3.5-mill tax hike for Panther Valley
Panther Valley’s 2019-20 budget will include a tax increase.
Before adopting the proposed budget this week, Wayne Gryzik resigned from his position as board president. Gary Porembo, who was vice president, took up the mantle.
He changed the agenda’s order, making the budget the board’s first priority.
“Right now, before we go any further in our meeting, we have got to pass a budget, or there’s no sense in having a meeting,” Porembo said.
The budget introduces a 3.5 mill increase for Carbon County residents; Schuylkill will see a 3.39 mill hike. Even before the rise, the impoverished district had the highest real estate tax millage in the county.
“When you go through everything that we’re going to be spending, we have to increase our taxes,” Porembo said.
“I hope everybody goes for it, because if not, I don’t know what we will do,” he said.
Panther Valley’s budget lays out expenses totaling $28,109,879, up more than $1 million from last year’s expenditures. According to the district’s 2019-20 budget, the general fund will have $680,000 left at the end of the fiscal year.
Superintendent Dennis Kergick said the district has budgeted an additional $700,000 in special education costs. Cyber and charter costs will also increase by roughly $200,000, along with the district’s Public School Employees’ Retirement System expenses.
Kergick said while Panther Valley’s special education costs have raised steadily each year, revenues from the state have remained the same.
Porembo and Gryzik, along with board secretary Renee DeMelfi and board members Steven Foster and William Mansberry voted to adopt the proposed 2019-20 budget. Irene Genther gave the only opposing vote.

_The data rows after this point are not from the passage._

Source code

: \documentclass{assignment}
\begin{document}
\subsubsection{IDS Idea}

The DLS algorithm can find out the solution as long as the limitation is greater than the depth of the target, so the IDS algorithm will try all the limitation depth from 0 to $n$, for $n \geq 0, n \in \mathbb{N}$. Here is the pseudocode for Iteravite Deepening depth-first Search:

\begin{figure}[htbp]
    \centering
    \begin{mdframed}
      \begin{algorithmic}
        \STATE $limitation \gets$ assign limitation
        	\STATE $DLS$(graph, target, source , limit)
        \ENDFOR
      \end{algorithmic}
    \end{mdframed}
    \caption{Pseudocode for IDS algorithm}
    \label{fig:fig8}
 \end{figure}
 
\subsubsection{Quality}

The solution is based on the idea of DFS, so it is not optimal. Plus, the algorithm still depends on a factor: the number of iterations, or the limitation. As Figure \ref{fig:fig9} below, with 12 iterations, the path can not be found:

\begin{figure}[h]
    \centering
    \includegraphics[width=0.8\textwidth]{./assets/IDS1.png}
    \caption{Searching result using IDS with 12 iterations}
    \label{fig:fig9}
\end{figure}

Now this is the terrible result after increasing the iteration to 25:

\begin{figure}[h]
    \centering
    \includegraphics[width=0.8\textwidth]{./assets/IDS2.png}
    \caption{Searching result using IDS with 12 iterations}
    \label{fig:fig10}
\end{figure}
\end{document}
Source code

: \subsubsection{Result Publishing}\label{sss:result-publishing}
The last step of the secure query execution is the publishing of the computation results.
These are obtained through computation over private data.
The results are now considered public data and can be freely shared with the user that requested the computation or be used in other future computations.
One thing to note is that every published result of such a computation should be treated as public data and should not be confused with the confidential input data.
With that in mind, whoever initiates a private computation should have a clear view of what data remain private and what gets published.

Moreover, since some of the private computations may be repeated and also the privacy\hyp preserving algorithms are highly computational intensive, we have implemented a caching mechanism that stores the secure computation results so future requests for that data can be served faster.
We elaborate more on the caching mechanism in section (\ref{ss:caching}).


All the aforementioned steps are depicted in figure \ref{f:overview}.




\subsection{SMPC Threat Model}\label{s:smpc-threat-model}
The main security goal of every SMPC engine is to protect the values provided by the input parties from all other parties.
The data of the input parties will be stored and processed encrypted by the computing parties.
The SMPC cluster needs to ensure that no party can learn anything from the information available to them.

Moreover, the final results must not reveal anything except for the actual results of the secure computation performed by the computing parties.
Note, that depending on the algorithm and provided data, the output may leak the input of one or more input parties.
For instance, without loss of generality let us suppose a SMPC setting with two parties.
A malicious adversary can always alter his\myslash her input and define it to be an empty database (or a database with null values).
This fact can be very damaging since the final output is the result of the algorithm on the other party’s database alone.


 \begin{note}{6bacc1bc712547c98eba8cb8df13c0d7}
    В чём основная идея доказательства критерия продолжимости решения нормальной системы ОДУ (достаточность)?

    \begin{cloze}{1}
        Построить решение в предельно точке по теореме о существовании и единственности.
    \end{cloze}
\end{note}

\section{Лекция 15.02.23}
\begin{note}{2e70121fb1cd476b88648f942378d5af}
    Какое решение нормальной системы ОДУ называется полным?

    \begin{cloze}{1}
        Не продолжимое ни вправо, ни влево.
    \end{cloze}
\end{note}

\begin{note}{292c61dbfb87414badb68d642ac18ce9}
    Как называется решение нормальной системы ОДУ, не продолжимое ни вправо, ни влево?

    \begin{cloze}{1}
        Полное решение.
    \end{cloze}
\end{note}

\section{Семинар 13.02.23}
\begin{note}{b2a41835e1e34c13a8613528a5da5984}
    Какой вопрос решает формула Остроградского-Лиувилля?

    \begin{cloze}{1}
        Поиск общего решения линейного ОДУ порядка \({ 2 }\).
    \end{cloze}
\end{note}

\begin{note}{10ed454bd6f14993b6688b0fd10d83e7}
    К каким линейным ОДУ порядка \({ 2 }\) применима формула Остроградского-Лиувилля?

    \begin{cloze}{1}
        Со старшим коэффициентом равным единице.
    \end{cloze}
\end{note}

The board has increased taxes four times over the last 10 years, according to business manager Kenneth Marx.
“We have to start tightening the belt,” Mansberry said following the vote.
Board members asked the public for help with cutting expenses in February, after passing a preliminary budget that proposed raising taxes by about 2 percent. The school faced a budget deficit with few ways to cut costs, said the school board’s finance committee.
At that time, they approved budgets for Lehigh Carbon Community College, Lehigh Intermediate Unit 21 and Carbon Career and Technical Institute.